• Beep, Beep! Don’t Hit the Cow! Was That an Elephant?

    November 19, 2013. CAC begins our tour of India squeezing in two days of training with The Football Link (TFL) in the epic traffic jam that is Delhi. This program was a last-minute addition to our schedule, but it was an opportunity we simply could not turn down as we learned more about what The Football Link is doing in the Delhi community.

    photo 1An organization that works closely with the Delhi Police, TFL unites groups throughout the greater Delhi community around the shared passion of football. Two days of training showed CAC staff members, Nick Gates and Nora Dooley, all they needed to see to understand the potential in the future of this partnership. Our coaches were able to meet some incredible people doing incredible things with football in places where even finding space enough to play a small game is a struggle. One group called My Angels Academy welcomes kids from their slum to a very small room to teach lessons about everything from sexual health to extra help with math and science. They wake up before the break of dawn to fit in time on the only space available to them for football games. They are also one of the few organizations around that provides a safe space for young girls to take part in every opportunity also available to boys. After learning more about My Angels Academy as well as some of the other groups that joined our accelerated training, it was clear that TFL is on to something, linking groups that are working to harness the growing power of football in India, and we all know where CAC fits into that equation.

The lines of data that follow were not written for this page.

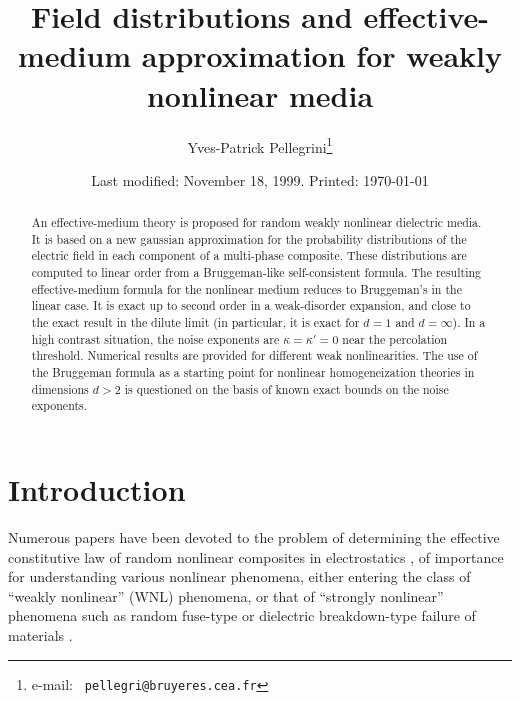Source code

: 
\draft
\makeatletter
\title{Field distributions and effective-medium approximation 
for weakly nonlinear media}
\author{Yves-Patrick Pellegrini\thanks{e-mail: {\protect\tt 
 pellegri@bruyeres.cea.fr}}}
\address{ Service de Physique de la Mati\`ere Condens\'ee, \\
		Commissariat \`a l'Energie Atomique,\\
		BP12, 91680 Bruy\`eres-le-Ch\^atel, France.}
\date{Last modified: November 18, 1999. Printed: \today}
\maketitle
\makeatother
\begin{abstract}
An effective-medium theory is proposed for random weakly nonlinear dielectric 
media. It is based on a new gaussian approximation for the probability 
distributions of the electric field in each component of a multi-phase 
composite. These distributions are computed to linear order from a 
Bruggeman-like self-consistent formula. The resulting effective-medium formula 
for the nonlinear medium reduces to Bruggeman's in the linear case. It is exact 
up to second order in a weak-disorder expansion, and close to the exact result 
in the dilute limit (in particular, it is exact for $d=1$ and $d=\infty$). In a 
high contrast situation, the noise exponents are $\kappa=\kappa'=0$ near the 
percolation threshold. Numerical results are provided for different 
weak nonlinearities. The use of the Bruggeman formula as a starting point 
for nonlinear homogeneization theories in dimensions $d>2$ is questioned on 
the basis of known exact bounds on the noise exponents.
\end{abstract}
\bigskip

\makeatother
\section{Introduction}
\label{intro}
Numerous papers have been devoted to the problem of determining the effective 
constitutive law of random nonlinear composites in electrostatics 
\cite{AHAR87,STRO88,ZENG88,BERG89,BLUM89,KOTH90,PONT92,GU92,YU93,YU94,LEE95,GAO96,WAN96,SALI97,PONT97,BART98}, 
of importance for understanding 
various nonlinear phenomena, either entering the class 
of ``weakly nonlinear'' (WNL) phenomena, or that of ``strongly nonlinear'' 
phenomena such as random fuse-type or dielectric breakdown-type failure of 
materials \cite{DUXB86}. 

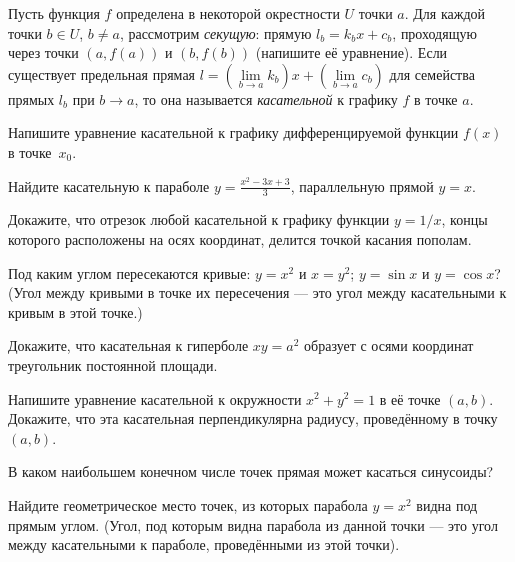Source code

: \documentclass[a4paper, 12pt]{article}
\begin{document}






Пусть функция $f$ определена в некоторой окрестности $U$ точки $a$.
Для каждой точки $b\in U$, $b\ne a$, рассмотрим {\em секущую}: прямую $l_b=k_b x +c_b$, проходящую
через точки $(a,f(a))$ и $(b,f(b))$ (напишите её уравнение).
Если существует предельная прямая $l=(\lim\limits_{b\to a} k_b)x + (\lim\limits_{b\to a} c_b)$ для семейства прямых $l_b$
при $b\to a$, то она называется {\em касательной} к графику $f$ в точке $a$. %

Напишите уравнение касательной к графику дифференцируемой функции $f(x)$ в точке~$x_0$.

Найдите касательную к параболе $y=\frac{x^2-3x+3}3$, параллельную прямой
$y=x$.

Докажите, что отрезок любой касательной к графику функции $y=1/x$,
концы которого расположены на осях координат, делится точкой касания
пополам.


Под каким углом пересекаются кривые:
$y=x^2$ и $x=y^2$;
$y=\sin x$ и $y=\cos x$?\\
(Угол между кривыми в точке их пересечения --- это угол между касательными к кривым в этой точке.)

Докажите, что касательная к гиперболе $xy=a^2$ образует с осями координат
треугольник постоянной площади.

  Напишите уравнение касательной к окружности $x^2+y^2=1$ в её точке $(a,b)$.\\
 Докажите, что эта касательная перпендикулярна радиусу, проведённому в точку $(a,b)$.

В каком наибольшем конечном числе точек прямая может касаться синусоиды?



Найдите геометрическое место точек, из которых парабола $y=x^2$
видна под прямым углом. (Угол, под которым видна парабола из данной точки --- это угол между касательными к параболе, проведёнными из этой точки).
\end{document}
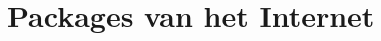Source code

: \documentclass[a4paper,12pt,twoside,openright,titlepage]{book}
\begin{document}
\section{Packages van het Internet}



\backmatter
\printindex
\end{document}
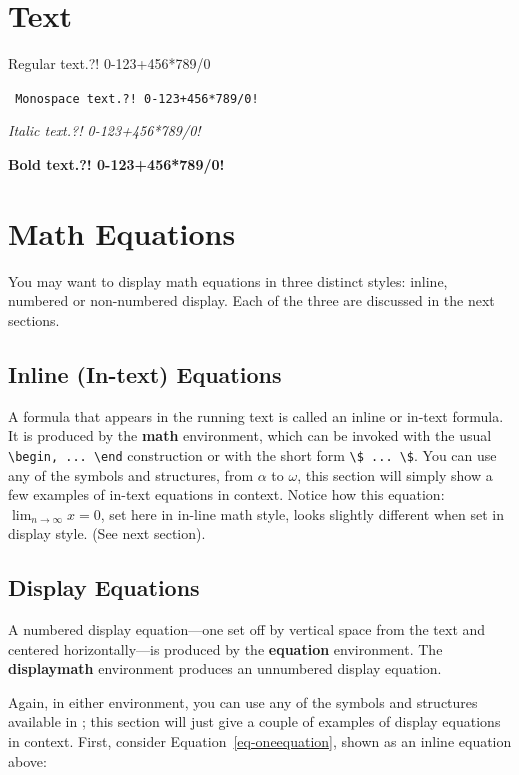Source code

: \section{Text}

Regular text.?! 0-123+456*789/0

\texttt{ Monospace text.?! 0-123+456*789/0!}

\textit{ Italic text.?! 0-123+456*789/0!}

\textbf{ Bold text.?! 0-123+456*789/0!}

\section{Math Equations}\label{math-equations}

You may want to display math equations in three distinct styles: inline,
numbered or non-numbered display. Each of the three are discussed in the next
sections.

\subsection{Inline (In-text) Equations}\label{inline-in-text-equations}

A formula that appears in the running text is called an inline or in-text
formula. It is produced by the \textbf{math} environment, which can be invoked
with the usual \texttt{\textbackslash{}begin,\ ...\ \textbackslash{}end}
construction or with the short form \texttt{\textbackslash{}\$\ ...\
\textbackslash{}\$}. You can use any of the symbols and structures, from
\(\alpha\) to \(\omega\), this section will simply show a few examples of
in-text equations in context. Notice how this equation: \(\lim_{n\rightarrow
\infty}x=0\), set here in in-line math style, looks slightly different when set
in display style. (See next section).

\subsection{Display Equations}\label{display-equations}

A numbered display equation---one set off by vertical space from the text and
centered horizontally---is produced by the \textbf{equation} environment. The
\textbf{displaymath} environment produces an unnumbered display equation.

Again, in either environment, you can use any of the symbols and structures
available in \LaTeX@; this section will just give a couple of examples of
display equations in context. First, consider Equation~\ref{eq-oneequation},
shown as an inline equation above:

    photo 1(1)The core group that was with us for the two full days of training really grabbed hold of the notion of sport for social impact. All of the 24 games that we managed to get through were big hits, including Skills by Ronaldo, Xavi, Marta, and Wilshere. Some of our favorite CAC “Solve your problem” games left a more notable impression on the group, such as Barcelona vs. Liverpool (aka Lines Game) and Wilshere for Conflict Resolution. In the former, teams are in lines facing each other numbered according to how many lines there are. When the coach calls out two numbers, those two lines have to switch places as fast as they can, with the two teams mirroring each other. This game is oft the cause of mayhem among the groups we work with across the globe and these participants in Delhi were no different. Faced with a problem, they eventually worked their way to a solution, as they did the second day with Wilshere for Conflict Resolution. This game is similar to the “star” passing game that is played on many fields during football practice. The only rule we present to the group is that they have to pass the ball to one line, and run to a different line. Of course problems ensue, lines are unbalanced, lines are empty, frustrations build, and players are forced to resolve their conflict as a team. Then a second ball is added, or players have to play one-touch, and now we are really challenging them. It is amazing to see the way in which groups rise to the occasion, and with coaches, the way they really understand how to coach football for social impact. We create situations where problems are inevitable, step back, watch the conflict unfold, and allow the group to solve it.

    Two great days of training, a small-sided football tournament planned by TFL for the teams of the groups we trained, plus hours and hours of commuting through the absolute madness that is the streets of Delhi, Nick and Nora got quite the Indian welcome in such a short span of time. Our tour of programs continues on to Nagpur, Coimbatore, Mumbai, and then finishes where we started in Delhi where we hope to meet and plan the future of a great partnership with The Football Link.